Task objective — Please repeat the entire listing verbatim and keep the pictures out.

Given information —
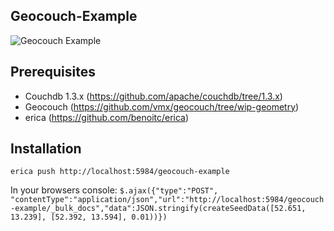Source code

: ## Geocouch-Example

![Geocouch Example](https://raw.github.com/StephanU/geocouch-example/master/screenshot.png)

## Prerequisites

- Couchdb 1.3.x (https://github.com/apache/couchdb/tree/1.3.x)
- Geocouch (https://github.com/vmx/geocouch/tree/wip-geometry)
- erica (https://github.com/benoitc/erica)

## Installation

```erica push http://localhost:5984/geocouch-example```

In your browsers console:
```$.ajax({"type":"POST", "contentType":"application/json","url":"http://localhost:5984/geocouch-example/_bulk_docs","data":JSON.stringify(createSeedData([52.651, 13.239], [52.392, 13.594], 0.01))})```
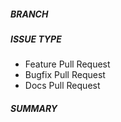 ##### BRANCH
<!--- Please use to create the patch branch devel -->

##### ISSUE TYPE
<!--- Pick one below and delete the rest: -->
 - Feature Pull Request
 - Bugfix Pull Request
 - Docs Pull Request

##### SUMMARY
<!--- Describe the change, including rationale and design decisions -->

<!---
If you are fixing an existing issue, please include "Fixes #nnn" in your
commit message and your description; but you should still explain what
the change does.
-->

<!-- Paste verbatim command output below, e.g. before and after your change -->
```

```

Solved exercise —
Source code

: ## Geocouch-Example

![Geocouch Example](https://raw.github.com/StephanU/geocouch-example/master/screenshot.png)

## Prerequisites

- Couchdb 1.3.x (https://github.com/apache/couchdb/tree/1.3.x)
- Geocouch (https://github.com/vmx/geocouch/tree/wip-geometry)
- erica (https://github.com/benoitc/erica)

## Installation

```erica push http://localhost:5984/geocouch-example```

In your browsers console:
```$.ajax({"type":"POST", "contentType":"application/json","url":"http://localhost:5984/geocouch-example/_bulk_docs","data":JSON.stringify(createSeedData([52.651, 13.239], [52.392, 13.594], 0.01))})```
 ##### BRANCH
<!--- Please use to create the patch branch devel -->

##### ISSUE TYPE
<!--- Pick one below and delete the rest: -->
 - Feature Pull Request
 - Bugfix Pull Request
 - Docs Pull Request

##### SUMMARY
<!--- Describe the change, including rationale and design decisions -->

<!---
If you are fixing an existing issue, please include "Fixes #nnn" in your
commit message and your description; but you should still explain what
the change does.
-->

<!-- Paste verbatim command output below, e.g. before and after your change -->
```

```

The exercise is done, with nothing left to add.